Les pannes de machinerie sont fréquentes et font partie de la vie à la ferme. Pour Da Fu, qui ne connaît pas très bien la mécanique, c’est une casse-tête qui l’oblige à recourir à des techniciens. Heureusement, il peut désormais compter sur ses fils, qui sont rendus grands.

Da Fu considère que c’est un bonheur de grandir avec les enfants, une expérience enrichissante pour lui de les éduquer et de les voir grandir.

Ses enfants lui ont appris beaucoup de choses, comme l'égalité fondamentale entre les personnes et d'autres idées sociales progressistes.

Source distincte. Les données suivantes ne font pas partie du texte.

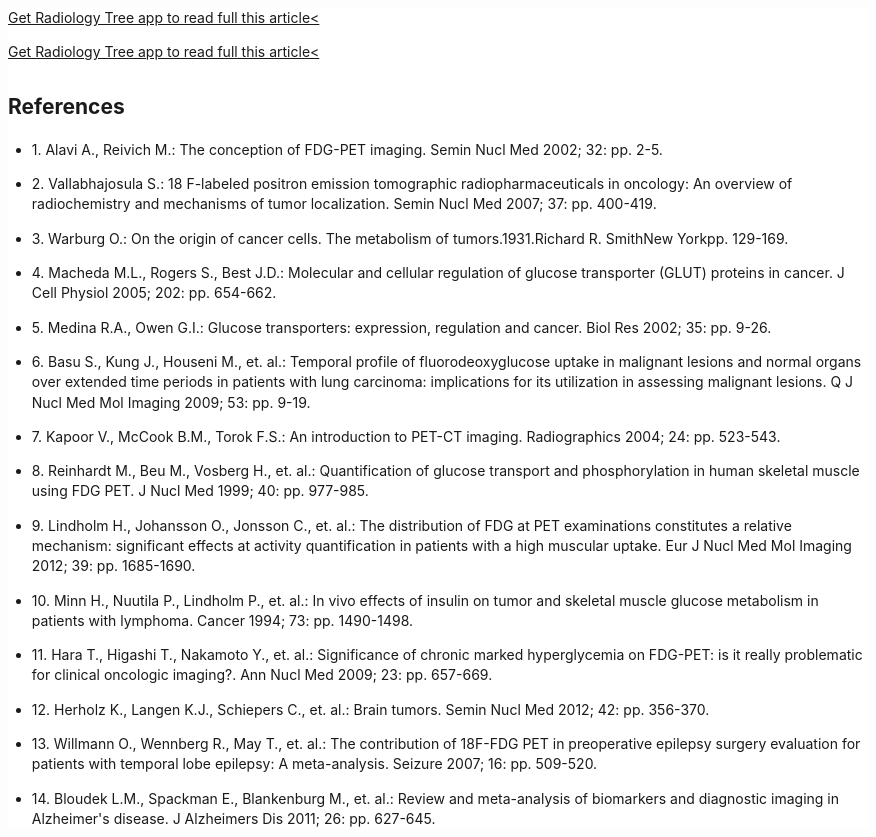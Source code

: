 [Get Radiology Tree app to read full this article<](https://clinicalpub.com/app)

[Get Radiology Tree app to read full this article<](https://clinicalpub.com/app)

## References

- 1\. Alavi A., Reivich M.: The conception of FDG-PET imaging. Semin Nucl Med 2002; 32: pp. 2-5.


- 2\. Vallabhajosula S.:  18  F-labeled positron emission tomographic radiopharmaceuticals in oncology: An overview of radiochemistry and mechanisms of tumor localization. Semin Nucl Med 2007; 37: pp. 400-419.


- 3\. Warburg O.: On the origin of cancer cells. The metabolism of tumors.1931.Richard R. SmithNew Yorkpp. 129-169.


- 4\. Macheda M.L., Rogers S., Best J.D.: Molecular and cellular regulation of glucose transporter (GLUT) proteins in cancer. J Cell Physiol 2005; 202: pp. 654-662.


- 5\. Medina R.A., Owen G.I.: Glucose transporters: expression, regulation and cancer. Biol Res 2002; 35: pp. 9-26.


- 6\. Basu S., Kung J., Houseni M., et. al.: Temporal profile of fluorodeoxyglucose uptake in malignant lesions and normal organs over extended time periods in patients with lung carcinoma: implications for its utilization in assessing malignant lesions. Q J Nucl Med Mol Imaging 2009; 53: pp. 9-19.


- 7\. Kapoor V., McCook B.M., Torok F.S.: An introduction to PET-CT imaging. Radiographics 2004; 24: pp. 523-543.


- 8\. Reinhardt M., Beu M., Vosberg H., et. al.: Quantification of glucose transport and phosphorylation in human skeletal muscle using FDG PET. J Nucl Med 1999; 40: pp. 977-985.


- 9\. Lindholm H., Johansson O., Jonsson C., et. al.: The distribution of FDG at PET examinations constitutes a relative mechanism: significant effects at activity quantification in patients with a high muscular uptake. Eur J Nucl Med Mol Imaging 2012; 39: pp. 1685-1690.


- 10\. Minn H., Nuutila P., Lindholm P., et. al.: In vivo effects of insulin on tumor and skeletal muscle glucose metabolism in patients with lymphoma. Cancer 1994; 73: pp. 1490-1498.


- 11\. Hara T., Higashi T., Nakamoto Y., et. al.: Significance of chronic marked hyperglycemia on FDG-PET: is it really problematic for clinical oncologic imaging?. Ann Nucl Med 2009; 23: pp. 657-669.


- 12\. Herholz K., Langen K.J., Schiepers C., et. al.: Brain tumors. Semin Nucl Med 2012; 42: pp. 356-370.


- 13\. Willmann O., Wennberg R., May T., et. al.: The contribution of 18F-FDG PET in preoperative epilepsy surgery evaluation for patients with temporal lobe epilepsy: A meta-analysis. Seizure 2007; 16: pp. 509-520.


- 14\. Bloudek L.M., Spackman E., Blankenburg M., et. al.: Review and meta-analysis of biomarkers and diagnostic imaging in Alzheimer's disease. J Alzheimers Dis 2011; 26: pp. 627-645.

Par exemple, lorsque le mouvement La vie des Noirs compte [Black Lives Matter, NDLR] a pris son envol, certains médias sociaux (self-media) en chinois l’ont accusé d'actes de vandalisme. Ses fils lui ont raconté l’histoire des Noirs, de l’époque de l’esclavage jusqu’à aujourd’hui. Da Fu se dit agréablement surpris par leurs connaissances et perspectives.

Selon Da Fu, un des avantages de la vie à la campagne est qu’elle rapproche les membres d'une famille. Il se demande si c’est parce que l’esprit des gens est plus calme et qu'il y a moins de distractions sociales.

Aujourd’hui, ses fils sont tous adultes. Le plus jeune est à l’université. Da Fu considère qu’il a atteint l’âge où il peut se réjouir de la vie. Tout ce qu’il souhaite pour l’avenir, c’est que ses enfants aient de bonnes valeurs, un sens des responsabilités sociales et du bonheur.

Je vois la beauté partout

Da Fu conseille sincèrement aux nouveaux arrivants de prendre le temps de connaître profondément la culture et la société de leur pays d’accueil. Il ne faut pas baser vos jugements sur des expériences et des critères du passé.

À mes yeux, il y a du soleil et de la beauté partout au Canada.